Last year, I was chatting with a new stylist about my goals to revive my dull hair and speed up growth, which felt very stagnant. It came up that I’d recently had a fibroid (which has since been removed) that caused bleeding so heavy that I needed a blood transfusion. She noted that my dry, slow-to-grow strands could be connected to the blood loss, and that once I got it under control, I might see a change in my hair. I tapped a dermatologist and an OB-GYN to confirm, and it turns out she was totally right—there’s a big connection between heavy periods, hair loss, and slowed hair growth. 

Heavy menstrual bleeding (defined by the Mayo Clinic as soaking through one or more pads or tampons every hour for several consecutive hours) can cause iron-deficiency anemia. And iron is needed to make hemoglobin, which is what oxygen sticks to so it can be transported throughout the body.
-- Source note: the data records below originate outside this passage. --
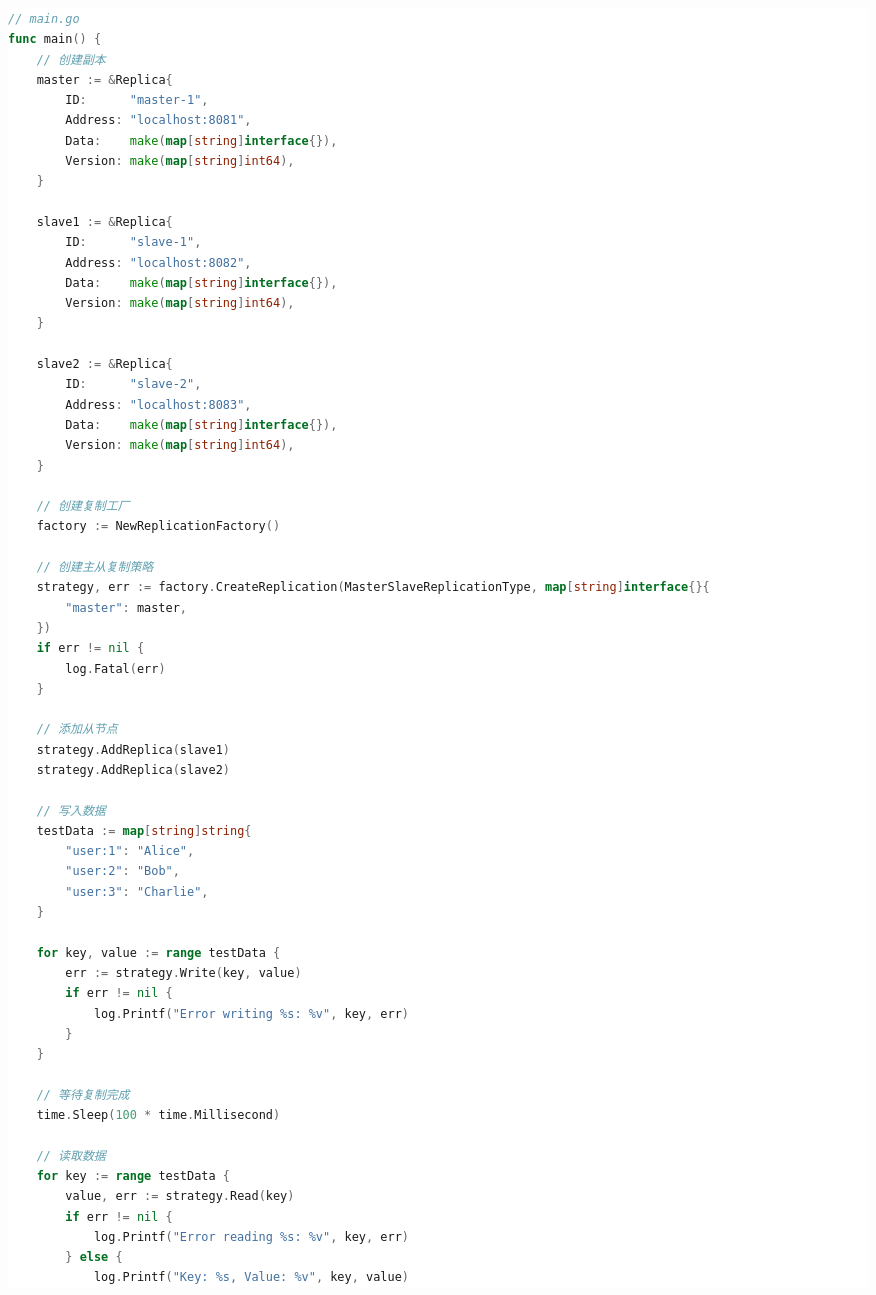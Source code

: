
 ```go
// main.go
func main() {
    // 创建副本
    master := &Replica{
        ID:      "master-1",
        Address: "localhost:8081",
        Data:    make(map[string]interface{}),
        Version: make(map[string]int64),
    }
    
    slave1 := &Replica{
        ID:      "slave-1",
        Address: "localhost:8082",
        Data:    make(map[string]interface{}),
        Version: make(map[string]int64),
    }
    
    slave2 := &Replica{
        ID:      "slave-2",
        Address: "localhost:8083",
        Data:    make(map[string]interface{}),
        Version: make(map[string]int64),
    }
    
    // 创建复制工厂
    factory := NewReplicationFactory()
    
    // 创建主从复制策略
    strategy, err := factory.CreateReplication(MasterSlaveReplicationType, map[string]interface{}{
        "master": master,
    })
    if err != nil {
        log.Fatal(err)
    }
    
    // 添加从节点
    strategy.AddReplica(slave1)
    strategy.AddReplica(slave2)
    
    // 写入数据
    testData := map[string]string{
        "user:1": "Alice",
        "user:2": "Bob",
        "user:3": "Charlie",
    }
    
    for key, value := range testData {
        err := strategy.Write(key, value)
        if err != nil {
            log.Printf("Error writing %s: %v", key, err)
        }
    }
    
    // 等待复制完成
    time.Sleep(100 * time.Millisecond)
    
    // 读取数据
    for key := range testData {
        value, err := strategy.Read(key)
        if err != nil {
            log.Printf("Error reading %s: %v", key, err)
        } else {
            log.Printf("Key: %s, Value: %v", key, value)
```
And hair follicles need oxygen to thrive.

“Everything in your body requires oxygen, so if you have a deficiency in hemoglobin to carry oxygen, your body is smart and it will deliver oxygen to the most necessary parts,” says Jessica Shepherd, MD, a board-certified OB-GYN in Dallas, Texas. “Your major organs need oxygen more, so you’re going to have a lack of oxygen going to your hair follicles, and that’s when you might see a decrease in hair growth or increase in hair loss.”
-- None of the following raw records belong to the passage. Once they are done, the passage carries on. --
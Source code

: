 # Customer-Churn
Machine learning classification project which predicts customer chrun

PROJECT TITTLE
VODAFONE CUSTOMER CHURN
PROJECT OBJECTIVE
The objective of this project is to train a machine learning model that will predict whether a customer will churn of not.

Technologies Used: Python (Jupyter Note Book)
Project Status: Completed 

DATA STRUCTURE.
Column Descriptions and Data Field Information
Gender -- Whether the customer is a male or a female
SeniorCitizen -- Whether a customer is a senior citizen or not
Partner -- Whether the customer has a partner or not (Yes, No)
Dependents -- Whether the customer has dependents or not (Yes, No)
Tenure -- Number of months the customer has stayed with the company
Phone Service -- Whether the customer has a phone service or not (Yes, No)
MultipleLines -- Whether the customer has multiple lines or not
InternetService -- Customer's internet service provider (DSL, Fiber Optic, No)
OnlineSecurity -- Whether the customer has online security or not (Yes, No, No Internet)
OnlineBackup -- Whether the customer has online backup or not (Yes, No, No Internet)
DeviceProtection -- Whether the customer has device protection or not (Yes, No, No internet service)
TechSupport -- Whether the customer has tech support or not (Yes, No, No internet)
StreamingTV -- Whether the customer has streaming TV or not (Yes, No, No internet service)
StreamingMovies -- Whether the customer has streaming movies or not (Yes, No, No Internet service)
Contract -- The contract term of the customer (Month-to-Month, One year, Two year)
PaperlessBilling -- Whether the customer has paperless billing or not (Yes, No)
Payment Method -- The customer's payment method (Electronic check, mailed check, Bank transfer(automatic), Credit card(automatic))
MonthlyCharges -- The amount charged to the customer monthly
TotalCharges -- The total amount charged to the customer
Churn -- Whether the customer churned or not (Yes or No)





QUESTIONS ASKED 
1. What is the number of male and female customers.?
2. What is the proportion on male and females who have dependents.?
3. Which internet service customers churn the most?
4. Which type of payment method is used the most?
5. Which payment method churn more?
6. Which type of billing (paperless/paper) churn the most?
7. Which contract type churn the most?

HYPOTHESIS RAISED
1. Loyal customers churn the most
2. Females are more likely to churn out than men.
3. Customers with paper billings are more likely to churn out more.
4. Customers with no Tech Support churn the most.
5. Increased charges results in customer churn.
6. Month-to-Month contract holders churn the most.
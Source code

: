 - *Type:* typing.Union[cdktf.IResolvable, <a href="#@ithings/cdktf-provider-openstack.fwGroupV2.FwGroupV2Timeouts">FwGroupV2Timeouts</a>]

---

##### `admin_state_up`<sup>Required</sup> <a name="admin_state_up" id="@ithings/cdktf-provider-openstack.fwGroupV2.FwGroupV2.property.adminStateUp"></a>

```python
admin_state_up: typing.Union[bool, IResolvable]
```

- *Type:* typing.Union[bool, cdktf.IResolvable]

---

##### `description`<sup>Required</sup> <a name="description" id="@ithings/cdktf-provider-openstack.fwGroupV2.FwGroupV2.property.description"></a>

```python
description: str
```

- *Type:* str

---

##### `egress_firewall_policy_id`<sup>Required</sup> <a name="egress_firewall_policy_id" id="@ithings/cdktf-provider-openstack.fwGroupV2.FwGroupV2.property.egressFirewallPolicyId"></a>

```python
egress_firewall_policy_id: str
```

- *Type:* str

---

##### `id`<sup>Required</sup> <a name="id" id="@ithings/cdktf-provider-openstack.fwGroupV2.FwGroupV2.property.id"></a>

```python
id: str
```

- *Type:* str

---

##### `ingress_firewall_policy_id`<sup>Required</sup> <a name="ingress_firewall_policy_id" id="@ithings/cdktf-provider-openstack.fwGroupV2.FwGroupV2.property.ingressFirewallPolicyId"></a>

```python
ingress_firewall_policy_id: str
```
Heavy menstrual bleeding can be the result of fibroids, hormone imbalances like PCOS, endometriosis, and more. The most important thing you can do is get to the root of the problem. “If it’s an iron deficiency issue, some people might need a blood transfusion, some people can take iron supplements,” says Dr. Shepherd, who is also chief medical officer at Verywell Health. As you replenish the iron, you can work with your doctor to figure out how to stop the heavy bleeding—exploring everything from hormonal birth control to surgery.

In the meantime, Dina Strachan, MD, a board-certified dermatologist in New York City, says there are things you can do to promote hair growth, like trying hair-wellness supplements.

“I consider those more like changing the soil,” says Dr. Strachan. For example, if you have a plant with a fungal infection, you can treat the infection but also give it some new nutrient-rich soil. “You address the fungal infection, but giving it good nutrition also helps as well,” she adds. The same goes for your hair—you have to address the root cause, but adding in some extra nutrients can help things along.”

Jessica Cho, MD, an integrative medicine doctor and hair restoration specialist, adds that while these supplements can help revive the strands you do have—they won’t make new hair grow. “Hair vitamins are going to address the hair shaft problems like the hair texture, brittleness, and dryness—they can actually make the hair enriched and shinier,” says Dr. Cho. “When people are using collagen, peptides, Nutrafol ($88), hair vitamins and all that conditioning, it is more for your hair shaft of existing hairs.” For growth, you can try medical options, like an over-the-counter minoxidil solution ($47), or prescriptions like Finasteride or oral minoxidil.

The most important thing you can do is work with your doctor to determine and treat the root cause of your bleeding. That way, you can keep your blood count at a level where your body doesn’t have to decide between sending oxygen to your organs or your scalp—there will be enough blood to go around.

“This is something that definitely can be restored,” says Dr. Shepherd. “It does take time because hair growth happens in stages. But first, it’s about finding a solution and making sure we’re working towards decreasing the bleeding, and then making sure that we’re helping restore the hair in the best way possible, that’s healthy. But it does take time.”